User 4751 | 4/14/2016, 8:19:54 PM

I performed some text analysis with NLTK inside a Spark RDD and want to export it into an SFrame. This is what I'm doing.

from pyspark import SparkContext
sc = SparkContext()
import graphlab
from graphlab import SFrame

rdd = sc.parallelize([1,2,3])
sf = gl.SFrame.from_rdd(rdd, sc)
sf

I get the usual messy error from spark (Py4JJavaError... etc. ...screenshot attached).

My current workaround: use spark to save as text files, then read in using SFrame.read_csv, which is not efficient.

running GLC and Pyspark... versions: GLC v1.8.5 Pyspark 1.4.1

Comments

User 4751 | 4/14/2016, 8:27:19 PM

I should add, I'm trying to process a much larger dataset than my example :blush: and did not show any of the text analysis.

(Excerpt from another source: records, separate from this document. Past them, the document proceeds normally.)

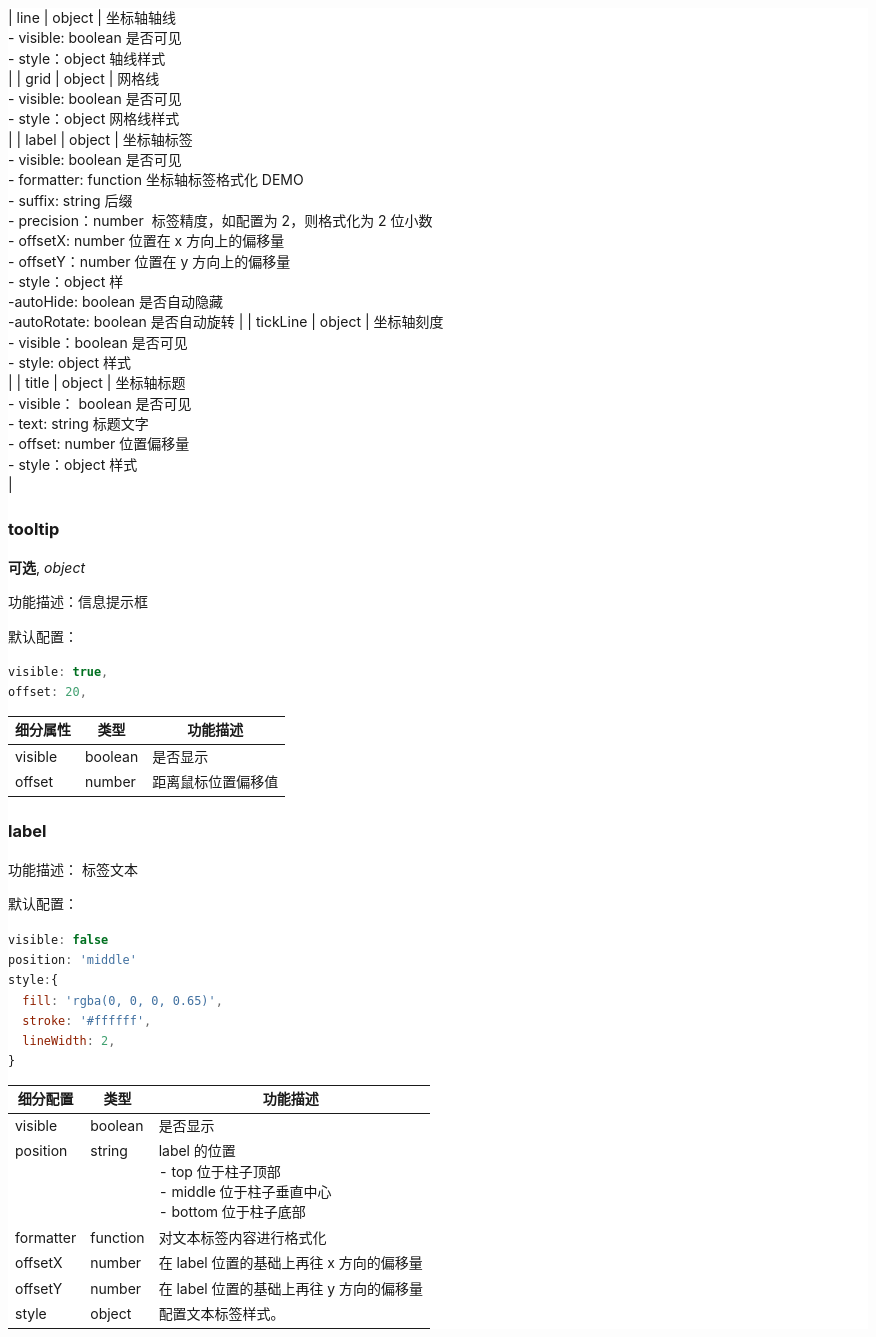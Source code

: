 | line         | object  | 坐标轴轴线<br />- visible: boolean 是否可见<br />- style：object 轴线样式<br />                                                                                                                                                                                                                                                                                                               |
| grid         | object  | 网格线<br />- visible: boolean 是否可见<br />- style：object 网格线样式<br />                                                                                                                                                                                                                                                                                                                 |
| label        | object  | 坐标轴标签<br />- visible: boolean 是否可见<br />- formatter: function 坐标轴标签格式化 DEMO<br />- suffix: string 后缀<br />- precision：number  标签精度，如配置为 2，则格式化为 2 位小数<br />- offsetX: number 位置在 x 方向上的偏移量<br />- offsetY：number 位置在 y 方向上的偏移量<br />- style：object 样<br /> -autoHide: boolean 是否自动隐藏<br/>-autoRotate: boolean 是否自动旋转 |
| tickLine     | object  | 坐标轴刻度<br />- visible：boolean 是否可见<br />- style: object 样式<br />                                                                                                                                                                                                                                                                                                                   |
| title        | object  | 坐标轴标题<br />- visible： boolean 是否可见<br />- text: string 标题文字<br />- offset: number 位置偏移量<br />- style：object 样式<br />                                                                                                                                                                                                                                                    |

### tooltip

**可选**, _object_

功能描述：信息提示框

默认配置：

```js
visible: true,
offset: 20,
```

| 细分属性 | 类型    | 功能描述           |
| -------- | ------- | ------------------ |
| visible  | boolean | 是否显示           |
| offset   | number  | 距离鼠标位置偏移值 |

### label

功能描述： 标签文本

默认配置：

```js
visible: false
position: 'middle'
style:{
  fill: 'rgba(0, 0, 0, 0.65)',
  stroke: '#ffffff',
  lineWidth: 2,
}
```

| 细分配置  | 类型     | 功能描述                                                                                             |
| --------- | -------- | ---------------------------------------------------------------------------------------------------- |
| visible   | boolean  | 是否显示                                                                                             |
| position  | string   | label 的位置<br />- top 位于柱子顶部<br />- middle 位于柱子垂直中心<br />- bottom 位于柱子底部<br /> |
| formatter | function | 对文本标签内容进行格式化                                                                             |
| offsetX   | number   | 在 label 位置的基础上再往 x 方向的偏移量                                                             |
| offsetY   | number   | 在 label 位置的基础上再往 y 方向的偏移量                                                             |
| style     | object   | 配置文本标签样式。                                                                                   |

User 1592 | 4/15/2016, 7:40:55 AM

Hi Sorry for the inconvenience. As you know we have two pypi packages (sframe and GraphLab-Create). For some reason we have shipped a corrupted version of our spark integration code in latest release of GraphLab-Create. There are two ways to unblock you:

1) you can "pip install sframe" and use sframe package to do conversion from rdd <-> sframe. > import sframe. > sf = sframe.SFrame.from_rdd(rdd,sc)

Again sorry for the inconvenience and we will make sure everything is fixed in the next version of GraphLab-Create which is gonna be released shortly.


User 954 | 4/15/2016, 9:11:55 PM

Hi There, in addition to what Danny mentioned, please make sure "hadoop" is available in your system path if you are running spark in yarn mode. Regards,


User 4751 | 4/17/2016, 3:40:23 AM

@DannyBickson You mentioned that there are 2 ways... is the second one to wait for the update? Thanks!


User 4 | 4/18/2016, 2:44:39 AM

@kevglynn I think you could also try downgrading GraphLab Create. I think version 1.8.4 had working support for from_rdd (though I am not sure about this).